Presque 60 ans après, c’est Abdel Fattah Al-Sissi qui vient mettre sa touche. ‘’Je crois que c’est simplement un premier pas sur un chemin de mille pas que nous devons faire, les premiers pas sur un très long chemin.’’ A la tête d’un défilé aérien et d’une imposante parade navale, Sissi a voulu donner à l’événement une dimension…pharaonique. Un pari critiqué par l’opposition du fait des sommes englouties par l’ouvrage (9 milliards de dollars, soit 4 500 milliards de francs Cfa) et des fonds mobilisés pour tenir une organisation de qualité.
Mais pour les nouvelles autorités, cela en vaut le prix. La nouvelle voie doublant, sur 34 kilomètres, le canal long de 193 km, ainsi que l'élargissement et l'approfondissement d'un tronçon sur 37 autres kilomètres, devrait permettre de doubler la capacité du trafic et faciliter le trafic entre la Mer rouge et la Méditerranée. Si seulement une cinquantaine de navires empruntent au quotidien le canal, ils devraient se chiffrer à près de 100, avant 2025. Il s’y ajoute qu’en rendant possible la circulation dans les deux sens, les temps d’attente des bateaux vont baisser de moitié, c’est-à-dire se stabiliser autour de 10 heures.
Choukri (ministre des Affaires étrangères) : ‘’Nous n’avions pas accordé à l’Afrique sa valeur, nous allons changer…’’

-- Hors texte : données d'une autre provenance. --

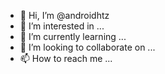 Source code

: - 👋 Hi, I’m @androidhtz
- 👀 I’m interested in ...
- 🌱 I’m currently learning ...
- 💞️ I’m looking to collaborate on ...
- 📫 How to reach me ...

<!---
androidhtz/androidhtz is a ✨ special ✨ repository because its `README.md` (this file) appears on your GitHub profile.
You can click the Preview link to take a look at your changes.
--->
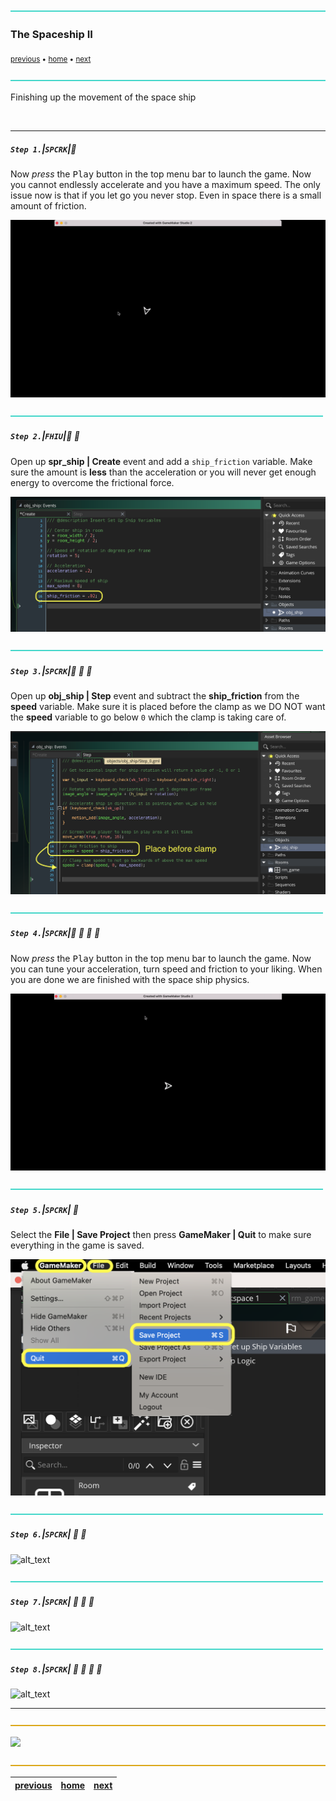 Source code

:![](../images/line3.png)

### The Spaceship II

<sub>[previous](../spaceship-i/README.md#user-content-the-spaceship-i) • [home](../README.md#user-content-gms2-ue4-space-rocks) • [next](../shooting/README.md#user-content-shooting)</sub>

![](../images/line3.png)

Finishing up the movement of the space ship

<br>

---


##### `Step 1.`\|`SPCRK`|:small_blue_diamond:

Now *press* the <kbd>Play</kbd> button in the top menu bar to launch the game. Now you cannot endlessly accelerate and you have a maximum speed.  The only issue now is that if you let go you never stop.  Even in space there is a small amount of friction.

![frictionless ship in game with max speed](images/ShipMaxSpeed.gif)

![](../images/line2.png)

##### `Step 2.`\|`FHIU`|:small_blue_diamond: :small_blue_diamond: 

Open up **spr_ship | Create** event and add a `ship_friction` variable.  Make sure the amount is **less** than the acceleration or you will never get enough energy to overcome the frictional force.

![add ship_friction variable](images/shipFriction.png)

![](../images/line2.png)

##### `Step 3.`\|`SPCRK`|:small_blue_diamond: :small_blue_diamond: :small_blue_diamond:

Open up **obj_ship | Step** event and subtract the **ship_friction** from the **speed** variable.  Make sure it is placed before the clamp as we DO NOT want the **speed** variable to go below `0` which the clamp is taking care of.

![add friction to step](images/addFrictionStep.png)

![](../images/line2.png)

##### `Step 4.`\|`SPCRK`|:small_blue_diamond: :small_blue_diamond: :small_blue_diamond: :small_blue_diamond:

Now *press* the <kbd>Play</kbd> button in the top menu bar to launch the game. Now you can tune your acceleration, turn speed and friction to your liking.  When you are done we are finished with the space ship physics.

![play game and see final physics](images/FinishedShipPhysics.gif)

![](../images/line2.png)

##### `Step 5.`\|`SPCRK`| :small_orange_diamond:

Select the **File | Save Project** then press **GameMaker | Quit** to make sure everything in the game is saved. 

![save and quit](images/saveQuit.png)

![](../images/line2.png)

##### `Step 6.`\|`SPCRK`| :small_orange_diamond: :small_blue_diamond:

![alt_text](images/.png)

![](../images/line2.png)

##### `Step 7.`\|`SPCRK`| :small_orange_diamond: :small_blue_diamond: :small_blue_diamond:

![alt_text](images/.png)

![](../images/line2.png)

##### `Step 8.`\|`SPCRK`| :small_orange_diamond: :small_blue_diamond: :small_blue_diamond: :small_blue_diamond:

![alt_text](images/.png)
___


![](../images/line.png)

<img src="https://via.placeholder.com/1000x100/45D7CA/000000/?text=Next Up - Shooting">

![](../images/line.png)

| [previous](../spaceship-i/README.md#user-content-the-spaceship-i)| [home](../README.md#user-content-gms2-ue4-space-rocks) | [next](../shooting/README.md#user-content-shooting)|
|---|---|---|
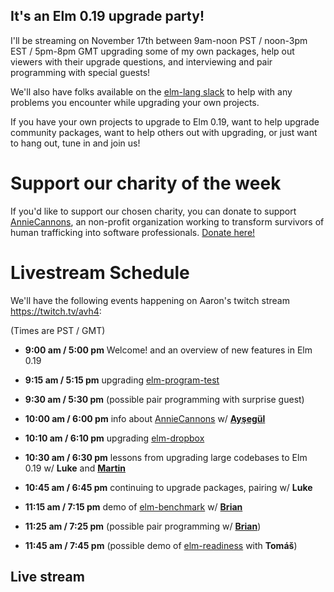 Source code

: ## It's an Elm 0.19 upgrade party!

I'll be streaming on November 17th between 9am-noon PST / noon-3pm EST / 5pm-8pm GMT
upgrading some of my own packages, help out viewers with their upgrade questions,
and interviewing and pair programming with special guests!

We'll also have folks available on the [elm-lang slack](https://elmlang.herokuapp.com/) to
help with any problems you encounter while upgrading your own projects.

If you have your own projects to upgrade to Elm 0.19, want to help upgrade community packages,
want to help others out with upgrading, or just want to hang out,
tune in and join us!

# Support our charity of the week

If you'd like to support our chosen charity, you can donate to support [AnnieCannons],
an non-profit organization working to transform survivors of human trafficking into software professionals.  [Donate here!](https://www.anniecannons.com/donate)

# Livestream Schedule

We'll have the following events happening on Aaron's twitch stream <https://twitch.tv/avh4>:

(Times are PST / GMT)

- <b>9:00 am / 5:00 pm</b> Welcome! and an overview of new features in Elm 0.19
- <b>9:15 am / 5:15 pm</b> upgrading [elm-program-test]
- <b>9:30 am / 5:30 pm</b> (possible pair programming with surprise guest)

- <b>10:00 am / 6:00 pm</b> info about [AnnieCannons](https://www.anniecannons.com/) w/ **[Ayşegül]**
- <b>10:10 am / 6:10 pm</b> upgrading [elm-dropbox]
- <b>10:30 am / 6:30 pm</b> lessons from upgrading large codebases to Elm 0.19 w/ **Luke** and **[Martin]**
- <b>10:45 am / 6:45 pm</b> continuing to upgrade packages, pairing w/ **Luke**

- <b>11:15 am / 7:15 pm</b> demo of [elm-benchmark] w/ **[Brian]**
- <b>11:25 am / 7:25 pm</b> (possible pair programming w/ **[Brian]**)
- <b>11:45 am / 7:45 pm</b> (possible demo of [elm-readiness] with **Tomáš**)

[Ayşegül]: https://twitter.com/AysSomething
[Martin]: https://twitter.com/janiczek
[Brian]: https://twitter.com/brianhicks

[AnnieCannons]: https://www.anniecannons.com/

[elm-program-test]: https://github.com/avh4/elm-program-test
[elm-dropbox]: https://github.com/avh4/elm-dropbox
[elm-benchmark]: https://package.elm-lang.org/packages/BrianHicks/elm-benchmark/latest
[elm-readiness]: https://kraklin.github.io/elm-readiness/

## Live stream

<div id="twitch-embed"></div>

<!-- Load the Twitch embed script -->
<script src="https://embed.twitch.tv/embed/v1.js"></script>

<!-- Create a Twitch.Embed object that will render within the "twitch-embed" root element. -->
<script type="text/javascript">
  new Twitch.Embed("twitch-embed", {
    width: 854,
    height: 480,
    channel: "avh4"
  });
</script>

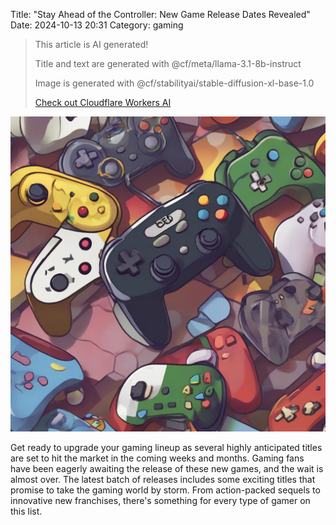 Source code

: Title: "Stay Ahead of the Controller: New Game Release Dates Revealed"
Date: 2024-10-13 20:31
Category: gaming

> This article is AI generated!
> 
> Title and text are generated with @cf/meta/llama-3.1-8b-instruct
> 
> Image is generated with @cf/stabilityai/stable-diffusion-xl-base-1.0
> 
> [Check out Cloudflare Workers AI](https://developers.cloudflare.com/workers-ai/models/)


![Alt Text](images/2024-10-13-stay-ahead-of-the-controller-new-game-release-dates-revealed.png)

Get ready to upgrade your gaming lineup as several highly anticipated titles are set to hit the market in the coming weeks and months. Gaming fans have been eagerly awaiting the release of these new games, and the wait is almost over. The latest batch of releases includes some exciting titles that promise to take the gaming world by storm. From action-packed sequels to innovative new franchises, there's something for every type of gamer on this list. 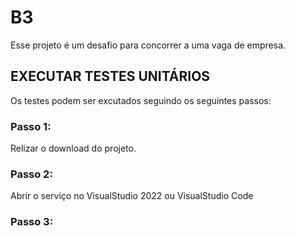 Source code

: # B3
Esse projeto é um desafio para concorrer a uma vaga de empresa.

## EXECUTAR TESTES UNITÁRIOS

Os testes podem ser excutados seguindo os seguintes passos:

### Passo 1:

Relizar o download do projeto.

### Passo 2:

Abrir o serviço no VisualStudio 2022 ou VisualStudio Code

### Passo 3:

C’est surtout sur un tout autre plan que des bénéfices sont attendus, car l’événement doit servir de levier pour marquer le retour sur scène de la ‘’grande Egypte’’. Le ministre des Affaires étrangères et du développement international, Sameh Choukri, rencontré la veille des festivités, affiche les couleurs : ‘’Nous n’avons pas dans le passé accordé la valeur qu’il faut à l’Afrique. Pourtant, c’est là la source du Nil (…) et tous les pays développés s’intéressent aujourd’hui à notre continent. Notre Président Sissi a décidé de changer d’orientation. Nous allons raffermir nos relations avec les pays de l’Afrique et investir sur le Continent’’, déclare-t-il sans ambages. Le chef de la Diplomatie égyptienne dont le ministère est aussi imposant que le building administratif reconnaît des ‘’lacunes’’ dans le passé et évoque ‘’des erreurs à corriger très rapidement’’. ‘’Nous allons aller très vite, notre volonté est sans faille’’, affiche-t-il, en liant le repli de l’Egypte de la scène africaine à l’attentat contre l’ancien Président Hosni Moubarack le 26 juin1995, à Addis Abéba.

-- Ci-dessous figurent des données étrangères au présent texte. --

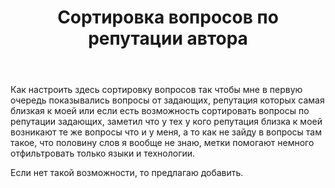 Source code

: ﻿---
title: "Сортировка вопросов по репутации автора"
se.owner.user_id: 485282
se.owner.display_name: "tka"
se.owner.link: "https://ru.meta.stackoverflow.com/users/485282/tka"
se.link: "https://ru.meta.stackoverflow.com/questions/11906/%d0%a1%d0%be%d1%80%d1%82%d0%b8%d1%80%d0%be%d0%b2%d0%ba%d0%b0-%d0%b2%d0%be%d0%bf%d1%80%d0%be%d1%81%d0%be%d0%b2-%d0%bf%d0%be-%d1%80%d0%b5%d0%bf%d1%83%d1%82%d0%b0%d1%86%d0%b8%d0%b8-%d0%b0%d0%b2%d1%82%d0%be%d1%80%d0%b0"
se.question_id: 11906
se.post_type: question
---
<p>Как настроить здесь сортировку вопросов так чтобы мне в первую очередь показывались вопросы от задающих, репутация которых самая близкая к моей или если есть возможность сортировать вопросы по репутации задающих, заметил что у тех у кого репутация близка к моей возникают те же вопросы что и у меня, а то как не зайду в вопросы там такое, что половину слов я вообще не знаю, метки помогают немного отфильтровать только языки и технологии.</p>
<p>Если нет такой возможности, то предлагаю добавить.</p>
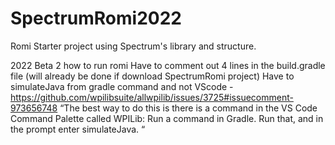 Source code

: # SpectrumRomi2022
Romi Starter project using Spectrum's library and structure.

2022 Beta 2 how to run romi
Have to comment out 4 lines in the build.gradle file (will already be done if download SpectrumRomi project)
Have to simulateJava from gradle command and not VScode - https://github.com/wpilibsuite/allwpilib/issues/3725#issuecomment-973656748
“The best way to do this is there is a command in the VS Code Command Palette called WPILib: Run a command in Gradle. Run that, and in the prompt enter simulateJava. “
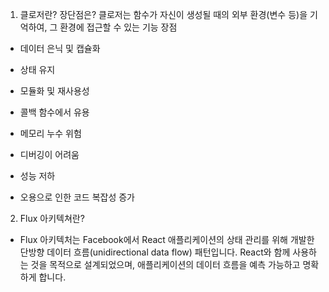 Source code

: 1. 클로저란? 장단점은?
클로저는 함수가 자신이 생성될 때의 외부 환경(변수 등)을 기억하여, 그 환경에 접근할 수 있는 기능
장점
- 데이터 은닉 및 캡슐화
- 상태 유지
- 모듈화 및 재사용성
- 콜백 함수에서 유용

- 메모리 누수 위험
- 디버깅이 어려움
- 성능 저하
- 오용으로 인한 코드 복잡성 증가

2. Flux 아키텍쳐란?
- Flux 아키텍처는 Facebook에서 React 애플리케이션의 상태 관리를 위해 개발한 단방향 데이터 흐름(unidirectional data flow) 패턴입니다. React와 함께 사용하는 것을 목적으로 설계되었으며, 애플리케이션의 데이터 흐름을 예측 가능하고 명확하게 합니다.
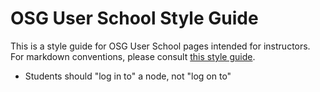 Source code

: OSG User School Style Guide
===========================

This is a style guide for OSG User School pages intended for instructors.
For markdown conventions, please consult [this style guide](https://opensciencegrid.org/technology/documentation/style-guide/).

- Students should "log in to" a node, not "log on to"
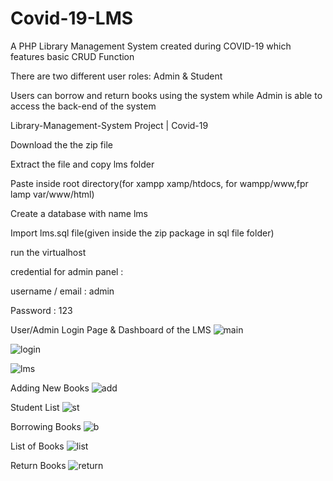 # Covid-19-LMS
A PHP Library Management System created during COVID-19 which features basic CRUD Function

There are two different user roles: Admin & Student

Users can borrow and return books using the system while Admin is able to access the back-end of the system

Library-Management-System Project | Covid-19

Download the the zip file

Extract the file and copy lms folder

Paste inside root directory(for xampp xamp/htdocs, for wampp/www,fpr lamp var/www/html)

Create a database with name lms

Import lms.sql file(given inside the zip package in sql file folder)

run the virtualhost

credential for admin panel :

username / email : admin

Password : 123

User/Admin Login Page & Dashboard of the LMS
![main](https://user-images.githubusercontent.com/52448621/123917885-dc1b0b80-d9b5-11eb-9b82-a13fa42ae3f2.PNG)


![login](https://user-images.githubusercontent.com/52448621/123917883-db827500-d9b5-11eb-84af-04720be9b6fc.PNG)


![lms](https://user-images.githubusercontent.com/52448621/123917880-dae9de80-d9b5-11eb-918e-227260be1c3b.PNG)


Adding New Books
![add](https://user-images.githubusercontent.com/52448621/123917843-d291a380-d9b5-11eb-8ff0-6e1260ceb7e2.PNG)

Student List
![st](https://user-images.githubusercontent.com/52448621/123917868-d9b8b180-d9b5-11eb-8b08-944396ab8cab.PNG)

Borrowing Books
![b](https://user-images.githubusercontent.com/52448621/123917873-da514800-d9b5-11eb-993e-11adc89b584c.PNG)

List of Books
![list](https://user-images.githubusercontent.com/52448621/123917877-dae9de80-d9b5-11eb-81ed-2c92b95c89fe.PNG)

Return Books
![return](https://user-images.githubusercontent.com/52448621/123917886-dcb3a200-d9b5-11eb-9571-6a61c83dfd22.PNG)

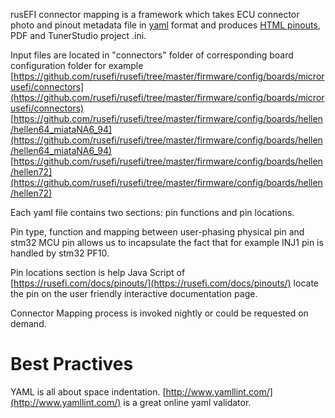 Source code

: rusEFI connector mapping is a framework which takes ECU connector photo and pinout metadata file in [yaml](https://en.wikipedia.org/wiki/YAML) format and produces [HTML pinouts](https://rusefi.com/docs/pinouts/), PDF and TunerStudio project .ini.

Input files are located in "connectors" folder of corresponding board configuration folder for example [https://github.com/rusefi/rusefi/tree/master/firmware/config/boards/microrusefi/connectors](https://github.com/rusefi/rusefi/tree/master/firmware/config/boards/microrusefi/connectors) [https://github.com/rusefi/rusefi/tree/master/firmware/config/boards/hellen/hellen64_miataNA6_94](https://github.com/rusefi/rusefi/tree/master/firmware/config/boards/hellen/hellen64_miataNA6_94) [https://github.com/rusefi/rusefi/tree/master/firmware/config/boards/hellen/hellen72](https://github.com/rusefi/rusefi/tree/master/firmware/config/boards/hellen/hellen72)

Each yaml file contains two sections: pin functions and pin locations.

Pin type, function and mapping between user-phasing physical pin and stm32 MCU pin allows us to incapsulate the fact that for example INJ1 pin is handled by stm32 PF10.

Pin locations section is help Java Script of [https://rusefi.com/docs/pinouts/](https://rusefi.com/docs/pinouts/) locate the pin on the user friendly interactive documentation page.

Connector Mapping process is invoked nightly or could be requested on demand.

# Best Practives

YAML is all about space indentation. [http://www.yamllint.com/](http://www.yamllint.com/) is a great online yaml validator.
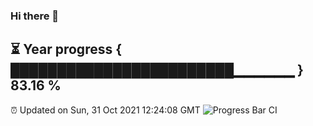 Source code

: ### Hi there 👋
⏳ Year progress { ████████████████████████▁▁▁▁▁▁ } 83.16 %
---
⏰ Updated on Sun, 31 Oct 2021 12:24:08 GMT
![Progress Bar CI](https://github.com/liununu/liununu/workflows/Progress%20Bar%20CI/badge.svg)
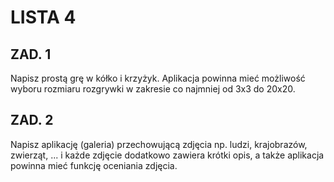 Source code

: # LISTA 4
## ZAD. 1
Napisz prostą grę w kółko i krzyżyk. Aplikacja powinna mieć możliwość wyboru rozmiaru rozgrywki w zakresie co najmniej od 3x3 do 20x20.
## ZAD. 2
Napisz aplikację (galeria) przechowującą zdjęcia np. ludzi, krajobrazów, zwierząt, ... i każde zdjęcie dodatkowo zawiera krótki opis, a także aplikacja powinna mieć funkcję oceniania zdjęcia.
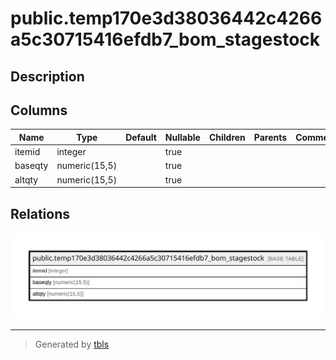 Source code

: # public.temp170e3d38036442c4266a5c30715416efdb7_bom_stagestock

## Description

## Columns

| Name | Type | Default | Nullable | Children | Parents | Comment |
| ---- | ---- | ------- | -------- | -------- | ------- | ------- |
| itemid | integer |  | true |  |  |  |
| baseqty | numeric(15,5) |  | true |  |  |  |
| altqty | numeric(15,5) |  | true |  |  |  |

## Relations

![er](public.temp170e3d38036442c4266a5c30715416efdb7_bom_stagestock.svg)

---

> Generated by [tbls](https://github.com/k1LoW/tbls)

Signe que de l’eau commence à couler sous les ponts, les chefs d’Etat africains sont les plus nombreux ‘’sous la tente’’ du Général Sissi. Du président de l'Afrique du Sud, Jacob Zuma, au président soudanais Omar al-Bachir, celui de la Mauritanie, Mohamed Ould Abdelaziz, Joseph Kabila du Congo, Faure Essozimna Gnassingbé, président du Togo, Ikililou Dhoinine, président de la République des Comores, Ali Bongo Ondimba, Président du Gabon, le Président malien Ibrahim Boubacar Keita, le président du Niger Mahamadou Issoufou, le Président de la Guinée Equatoriale, Teodoro ObiangNguema Mbasogo. D’autres pays africains ont envoyé des délégations pour être présents à la cérémonie.
Le gouvernement égyptien a multiplié lui-même les invitations pour montrer au monde un ‘’autre visage’’ différent de celui qui a défilé dans les médias ces dernières années. ‘’Nous en avons souffert, nous nous battons pour que ça change. Bien souvent, des organisations de défense des droits de l’Homme ont dit des choses parce que l’Egypte n’était pas en phase avec certains pays avec lesquels ces organisations travaillent’’, avance Mohamed Fayek, Président du Conseil national des droits de l’Homme. Cet ancien ministre et conseiller de Nasser symbolise à lui tout seul la ‘’rupture’’ que l’Egypte veut imprimer. ‘’Sous Nasser, nous avons renforcé tous les leaders africains dans la lutte pour leur indépendance. Nous avons soutenu Mandéla, Nkrumah et tous ceux qui se battaient pour leur émancipation’’, rappelle ce vétéran du système.